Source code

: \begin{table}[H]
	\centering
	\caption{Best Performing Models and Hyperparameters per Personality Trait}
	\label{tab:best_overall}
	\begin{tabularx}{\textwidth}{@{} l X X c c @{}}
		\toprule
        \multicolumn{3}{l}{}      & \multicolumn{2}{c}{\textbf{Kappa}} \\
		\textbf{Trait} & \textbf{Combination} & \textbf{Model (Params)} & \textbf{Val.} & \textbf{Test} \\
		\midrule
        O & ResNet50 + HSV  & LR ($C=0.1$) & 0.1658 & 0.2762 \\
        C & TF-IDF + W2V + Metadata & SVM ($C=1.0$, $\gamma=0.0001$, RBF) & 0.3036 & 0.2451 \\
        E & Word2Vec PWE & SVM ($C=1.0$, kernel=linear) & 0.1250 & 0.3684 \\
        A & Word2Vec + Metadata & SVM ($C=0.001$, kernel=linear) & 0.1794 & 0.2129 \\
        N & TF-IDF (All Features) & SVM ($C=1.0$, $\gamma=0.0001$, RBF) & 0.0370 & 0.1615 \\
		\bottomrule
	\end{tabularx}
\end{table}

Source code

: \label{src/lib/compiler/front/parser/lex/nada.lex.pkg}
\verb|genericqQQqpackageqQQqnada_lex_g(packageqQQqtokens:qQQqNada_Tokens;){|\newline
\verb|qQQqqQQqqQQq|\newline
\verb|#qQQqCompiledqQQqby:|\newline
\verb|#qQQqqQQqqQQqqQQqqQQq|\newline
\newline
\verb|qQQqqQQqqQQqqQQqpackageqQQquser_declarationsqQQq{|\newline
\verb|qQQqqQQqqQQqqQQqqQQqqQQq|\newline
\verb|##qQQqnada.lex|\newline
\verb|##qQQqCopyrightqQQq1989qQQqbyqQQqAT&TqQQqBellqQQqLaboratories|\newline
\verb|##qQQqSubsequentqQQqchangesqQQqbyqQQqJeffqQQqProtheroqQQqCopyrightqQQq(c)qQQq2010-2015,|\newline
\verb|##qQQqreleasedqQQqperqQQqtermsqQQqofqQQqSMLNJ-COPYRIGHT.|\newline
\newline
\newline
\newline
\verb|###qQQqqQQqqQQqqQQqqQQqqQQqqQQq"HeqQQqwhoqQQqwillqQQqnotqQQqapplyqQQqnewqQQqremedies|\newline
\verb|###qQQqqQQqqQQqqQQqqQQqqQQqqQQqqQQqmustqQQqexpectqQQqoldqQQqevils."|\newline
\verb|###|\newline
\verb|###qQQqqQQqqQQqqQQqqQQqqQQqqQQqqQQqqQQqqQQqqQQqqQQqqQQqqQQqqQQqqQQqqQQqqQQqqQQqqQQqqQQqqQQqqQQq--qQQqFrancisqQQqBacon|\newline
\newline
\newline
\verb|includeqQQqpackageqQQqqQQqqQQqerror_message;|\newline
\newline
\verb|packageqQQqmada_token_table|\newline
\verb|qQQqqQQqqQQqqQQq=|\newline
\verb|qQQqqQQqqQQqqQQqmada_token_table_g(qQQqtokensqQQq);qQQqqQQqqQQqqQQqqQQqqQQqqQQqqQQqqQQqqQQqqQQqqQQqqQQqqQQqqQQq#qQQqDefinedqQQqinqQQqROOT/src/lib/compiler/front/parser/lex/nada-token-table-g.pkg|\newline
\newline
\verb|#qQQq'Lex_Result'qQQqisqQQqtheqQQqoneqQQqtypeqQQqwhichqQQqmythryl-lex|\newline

==*==

As you read the records above, find each line that contains "kernel" and copy it.

# YOUR SOLUTION:
        E & Word2Vec PWE & SVM ($C=1.0$, kernel=linear) & 0.1250 & 0.3684 \\
        A & Word2Vec + Metadata & SVM ($C=0.001$, kernel=linear) & 0.1794 & 0.2129 \\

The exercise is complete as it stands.